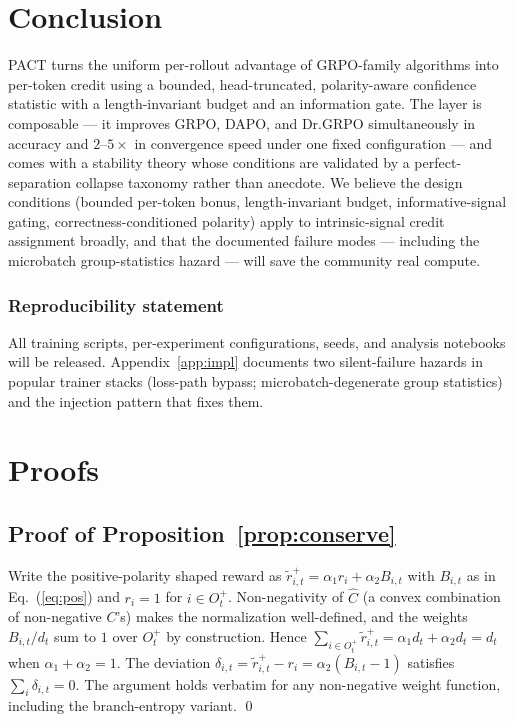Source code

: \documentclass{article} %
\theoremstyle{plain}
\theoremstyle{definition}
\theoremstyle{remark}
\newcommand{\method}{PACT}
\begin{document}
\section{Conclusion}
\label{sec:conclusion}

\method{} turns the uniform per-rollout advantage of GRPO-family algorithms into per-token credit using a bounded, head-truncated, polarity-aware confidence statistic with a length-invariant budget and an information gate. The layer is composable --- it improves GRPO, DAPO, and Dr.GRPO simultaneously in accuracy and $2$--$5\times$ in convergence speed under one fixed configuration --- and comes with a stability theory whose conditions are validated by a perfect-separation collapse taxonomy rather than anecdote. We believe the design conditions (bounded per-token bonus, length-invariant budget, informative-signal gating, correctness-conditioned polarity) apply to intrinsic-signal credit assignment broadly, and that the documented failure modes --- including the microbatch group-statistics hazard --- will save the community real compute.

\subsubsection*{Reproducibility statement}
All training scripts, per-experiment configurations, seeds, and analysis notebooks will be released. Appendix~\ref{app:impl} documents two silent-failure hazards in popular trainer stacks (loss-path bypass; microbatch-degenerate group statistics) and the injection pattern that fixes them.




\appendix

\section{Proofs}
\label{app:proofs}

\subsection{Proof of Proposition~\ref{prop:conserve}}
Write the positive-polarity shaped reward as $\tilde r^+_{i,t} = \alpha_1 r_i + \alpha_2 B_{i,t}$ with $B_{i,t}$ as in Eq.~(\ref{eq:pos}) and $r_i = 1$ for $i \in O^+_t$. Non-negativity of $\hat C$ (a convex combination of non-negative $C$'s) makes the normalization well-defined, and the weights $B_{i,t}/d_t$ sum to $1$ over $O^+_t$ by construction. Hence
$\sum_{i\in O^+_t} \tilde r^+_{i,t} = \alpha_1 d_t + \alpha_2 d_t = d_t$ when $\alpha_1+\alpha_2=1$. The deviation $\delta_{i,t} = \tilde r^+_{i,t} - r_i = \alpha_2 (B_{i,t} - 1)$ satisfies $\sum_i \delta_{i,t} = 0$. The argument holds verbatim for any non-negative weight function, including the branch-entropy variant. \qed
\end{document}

# Exercise requirements
Copy each entry exactly, with no pictures.

# Your response
Source code

: \documentclass{article} %
\theoremstyle{plain}
\theoremstyle{definition}
\theoremstyle{remark}
\newcommand{\method}{PACT}
\begin{document}
\section{Conclusion}
\label{sec:conclusion}

\method{} turns the uniform per-rollout advantage of GRPO-family algorithms into per-token credit using a bounded, head-truncated, polarity-aware confidence statistic with a length-invariant budget and an information gate. The layer is composable --- it improves GRPO, DAPO, and Dr.GRPO simultaneously in accuracy and $2$--$5\times$ in convergence speed under one fixed configuration --- and comes with a stability theory whose conditions are validated by a perfect-separation collapse taxonomy rather than anecdote. We believe the design conditions (bounded per-token bonus, length-invariant budget, informative-signal gating, correctness-conditioned polarity) apply to intrinsic-signal credit assignment broadly, and that the documented failure modes --- including the microbatch group-statistics hazard --- will save the community real compute.

\subsubsection*{Reproducibility statement}
All training scripts, per-experiment configurations, seeds, and analysis notebooks will be released. Appendix~\ref{app:impl} documents two silent-failure hazards in popular trainer stacks (loss-path bypass; microbatch-degenerate group statistics) and the injection pattern that fixes them.




\appendix

\section{Proofs}
\label{app:proofs}

\subsection{Proof of Proposition~\ref{prop:conserve}}
Write the positive-polarity shaped reward as $\tilde r^+_{i,t} = \alpha_1 r_i + \alpha_2 B_{i,t}$ with $B_{i,t}$ as in Eq.~(\ref{eq:pos}) and $r_i = 1$ for $i \in O^+_t$. Non-negativity of $\hat C$ (a convex combination of non-negative $C$'s) makes the normalization well-defined, and the weights $B_{i,t}/d_t$ sum to $1$ over $O^+_t$ by construction. Hence
$\sum_{i\in O^+_t} \tilde r^+_{i,t} = \alpha_1 d_t + \alpha_2 d_t = d_t$ when $\alpha_1+\alpha_2=1$. The deviation $\delta_{i,t} = \tilde r^+_{i,t} - r_i = \alpha_2 (B_{i,t} - 1)$ satisfies $\sum_i \delta_{i,t} = 0$. The argument holds verbatim for any non-negative weight function, including the branch-entropy variant. \qed
\end{document}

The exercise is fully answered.